§ **REQUIRED ACTION**
From the entries below, transcribe exactly the lines between the line holding "<p>For each session, you" and the line holding "<p>Who doesn't like stats?</p>", inclusive; skip all other lines.

Start of RECORDS TO USE

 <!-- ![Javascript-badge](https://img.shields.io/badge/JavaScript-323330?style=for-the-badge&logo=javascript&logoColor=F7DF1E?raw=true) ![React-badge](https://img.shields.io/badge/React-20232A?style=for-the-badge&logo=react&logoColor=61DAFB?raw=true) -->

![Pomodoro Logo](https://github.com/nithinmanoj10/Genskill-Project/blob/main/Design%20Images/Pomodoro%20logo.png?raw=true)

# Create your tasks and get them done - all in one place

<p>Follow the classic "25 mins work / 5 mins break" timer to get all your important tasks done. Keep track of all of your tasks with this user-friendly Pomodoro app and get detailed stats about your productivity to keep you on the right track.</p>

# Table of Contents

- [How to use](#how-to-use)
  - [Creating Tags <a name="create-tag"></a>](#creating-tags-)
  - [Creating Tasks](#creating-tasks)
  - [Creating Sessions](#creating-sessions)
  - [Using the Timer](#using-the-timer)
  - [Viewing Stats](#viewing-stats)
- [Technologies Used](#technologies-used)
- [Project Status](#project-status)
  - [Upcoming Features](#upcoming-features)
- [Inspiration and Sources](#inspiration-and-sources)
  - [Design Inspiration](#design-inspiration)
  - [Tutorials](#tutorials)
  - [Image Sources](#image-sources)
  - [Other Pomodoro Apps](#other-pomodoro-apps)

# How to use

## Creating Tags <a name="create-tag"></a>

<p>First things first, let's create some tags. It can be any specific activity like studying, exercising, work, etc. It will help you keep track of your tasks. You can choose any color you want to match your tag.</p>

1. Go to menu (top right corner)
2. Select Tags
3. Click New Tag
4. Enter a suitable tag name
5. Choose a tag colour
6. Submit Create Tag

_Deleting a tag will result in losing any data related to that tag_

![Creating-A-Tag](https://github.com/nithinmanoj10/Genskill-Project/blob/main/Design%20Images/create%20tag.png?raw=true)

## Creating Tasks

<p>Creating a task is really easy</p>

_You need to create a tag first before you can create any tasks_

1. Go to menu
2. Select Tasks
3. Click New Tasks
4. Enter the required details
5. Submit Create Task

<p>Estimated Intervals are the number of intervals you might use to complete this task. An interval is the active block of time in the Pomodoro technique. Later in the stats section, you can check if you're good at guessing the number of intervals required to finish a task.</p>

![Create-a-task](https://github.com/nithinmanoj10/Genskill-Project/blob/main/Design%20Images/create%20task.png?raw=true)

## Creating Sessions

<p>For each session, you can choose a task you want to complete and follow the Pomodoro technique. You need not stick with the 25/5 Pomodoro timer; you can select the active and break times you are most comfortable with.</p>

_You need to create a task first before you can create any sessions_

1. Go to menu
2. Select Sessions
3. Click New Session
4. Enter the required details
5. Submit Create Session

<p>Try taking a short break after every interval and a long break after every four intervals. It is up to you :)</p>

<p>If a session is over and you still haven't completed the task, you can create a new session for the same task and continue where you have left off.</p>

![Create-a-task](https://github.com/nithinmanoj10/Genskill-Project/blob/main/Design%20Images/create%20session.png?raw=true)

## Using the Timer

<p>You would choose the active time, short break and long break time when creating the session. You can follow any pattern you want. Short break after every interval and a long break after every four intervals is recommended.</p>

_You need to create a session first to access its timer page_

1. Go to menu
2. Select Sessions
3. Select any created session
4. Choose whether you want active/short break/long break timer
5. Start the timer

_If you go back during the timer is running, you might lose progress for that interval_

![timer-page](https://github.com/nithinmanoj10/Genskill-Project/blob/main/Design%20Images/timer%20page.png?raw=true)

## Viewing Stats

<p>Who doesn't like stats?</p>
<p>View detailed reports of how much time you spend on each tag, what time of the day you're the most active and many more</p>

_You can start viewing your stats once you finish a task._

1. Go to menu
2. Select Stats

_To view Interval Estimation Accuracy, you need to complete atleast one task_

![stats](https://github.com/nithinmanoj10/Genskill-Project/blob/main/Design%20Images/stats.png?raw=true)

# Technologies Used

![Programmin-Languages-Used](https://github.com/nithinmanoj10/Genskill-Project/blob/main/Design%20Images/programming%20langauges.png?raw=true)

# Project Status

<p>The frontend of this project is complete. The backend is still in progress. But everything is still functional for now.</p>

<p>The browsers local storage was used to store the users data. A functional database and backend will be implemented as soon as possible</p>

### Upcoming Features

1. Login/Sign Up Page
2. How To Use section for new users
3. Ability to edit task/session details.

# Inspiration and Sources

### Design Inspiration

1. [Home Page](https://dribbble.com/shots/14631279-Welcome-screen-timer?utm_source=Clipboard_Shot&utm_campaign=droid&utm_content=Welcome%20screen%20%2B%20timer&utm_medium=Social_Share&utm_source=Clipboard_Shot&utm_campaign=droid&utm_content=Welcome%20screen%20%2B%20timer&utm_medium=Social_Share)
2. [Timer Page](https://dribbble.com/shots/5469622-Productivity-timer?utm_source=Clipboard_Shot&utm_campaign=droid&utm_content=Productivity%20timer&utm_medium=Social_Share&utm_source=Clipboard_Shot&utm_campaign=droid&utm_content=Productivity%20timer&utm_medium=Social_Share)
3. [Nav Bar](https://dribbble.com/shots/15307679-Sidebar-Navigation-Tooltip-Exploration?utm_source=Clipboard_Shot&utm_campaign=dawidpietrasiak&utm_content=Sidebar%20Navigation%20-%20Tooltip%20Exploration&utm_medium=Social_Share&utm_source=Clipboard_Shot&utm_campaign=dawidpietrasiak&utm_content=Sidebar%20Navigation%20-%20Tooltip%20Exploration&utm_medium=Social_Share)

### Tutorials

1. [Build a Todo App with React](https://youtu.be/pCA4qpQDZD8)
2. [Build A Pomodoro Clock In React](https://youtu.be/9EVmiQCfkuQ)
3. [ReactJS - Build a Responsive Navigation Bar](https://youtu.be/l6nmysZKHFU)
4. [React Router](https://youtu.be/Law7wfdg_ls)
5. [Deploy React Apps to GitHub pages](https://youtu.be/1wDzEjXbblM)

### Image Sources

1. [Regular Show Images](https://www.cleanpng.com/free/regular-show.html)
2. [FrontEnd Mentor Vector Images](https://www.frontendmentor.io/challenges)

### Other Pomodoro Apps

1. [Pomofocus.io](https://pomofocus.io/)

End of RECORDS TO USE
Start of RECORDS TO USE

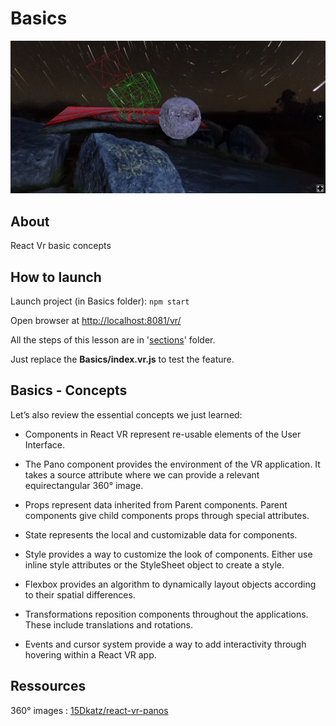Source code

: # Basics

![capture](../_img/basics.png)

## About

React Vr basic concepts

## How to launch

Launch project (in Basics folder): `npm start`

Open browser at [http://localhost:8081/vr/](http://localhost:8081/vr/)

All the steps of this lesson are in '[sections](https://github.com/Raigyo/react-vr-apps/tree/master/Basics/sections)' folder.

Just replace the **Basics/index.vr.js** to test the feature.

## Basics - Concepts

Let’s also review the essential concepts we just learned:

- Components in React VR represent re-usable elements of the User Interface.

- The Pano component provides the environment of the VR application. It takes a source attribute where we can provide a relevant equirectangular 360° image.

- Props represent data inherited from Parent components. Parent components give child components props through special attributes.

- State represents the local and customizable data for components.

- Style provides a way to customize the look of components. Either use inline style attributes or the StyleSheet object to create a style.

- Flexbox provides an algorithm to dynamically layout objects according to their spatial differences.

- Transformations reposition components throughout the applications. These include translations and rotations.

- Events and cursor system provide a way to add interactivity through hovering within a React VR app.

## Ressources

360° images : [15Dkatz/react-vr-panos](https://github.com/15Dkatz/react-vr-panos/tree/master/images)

End of RECORDS TO USE
Start of RECORDS TO USE

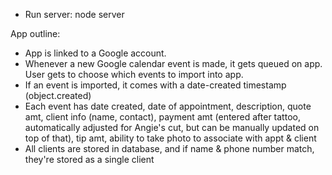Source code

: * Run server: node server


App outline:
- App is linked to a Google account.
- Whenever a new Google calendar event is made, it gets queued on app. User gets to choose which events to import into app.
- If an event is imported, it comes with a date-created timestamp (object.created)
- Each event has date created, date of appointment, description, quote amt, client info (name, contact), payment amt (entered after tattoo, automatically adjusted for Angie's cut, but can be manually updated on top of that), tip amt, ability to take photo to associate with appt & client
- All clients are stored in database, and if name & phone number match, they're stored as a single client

End of RECORDS TO USE

§ **WORKED SOLUTION**
<p>For each session, you can choose a task you want to complete and follow the Pomodoro technique. You need not stick with the 25/5 Pomodoro timer; you can select the active and break times you are most comfortable with.</p>

_You need to create a task first before you can create any sessions_

1. Go to menu
2. Select Sessions
3. Click New Session
4. Enter the required details
5. Submit Create Session

<p>Try taking a short break after every interval and a long break after every four intervals. It is up to you :)</p>

<p>If a session is over and you still haven't completed the task, you can create a new session for the same task and continue where you have left off.</p>

![Create-a-task](https://github.com/nithinmanoj10/Genskill-Project/blob/main/Design%20Images/create%20session.png?raw=true)

## Using the Timer

<p>You would choose the active time, short break and long break time when creating the session. You can follow any pattern you want. Short break after every interval and a long break after every four intervals is recommended.</p>

_You need to create a session first to access its timer page_

1. Go to menu
2. Select Sessions
3. Select any created session
4. Choose whether you want active/short break/long break timer
5. Start the timer

_If you go back during the timer is running, you might lose progress for that interval_

![timer-page](https://github.com/nithinmanoj10/Genskill-Project/blob/main/Design%20Images/timer%20page.png?raw=true)

## Viewing Stats

<p>Who doesn't like stats?</p>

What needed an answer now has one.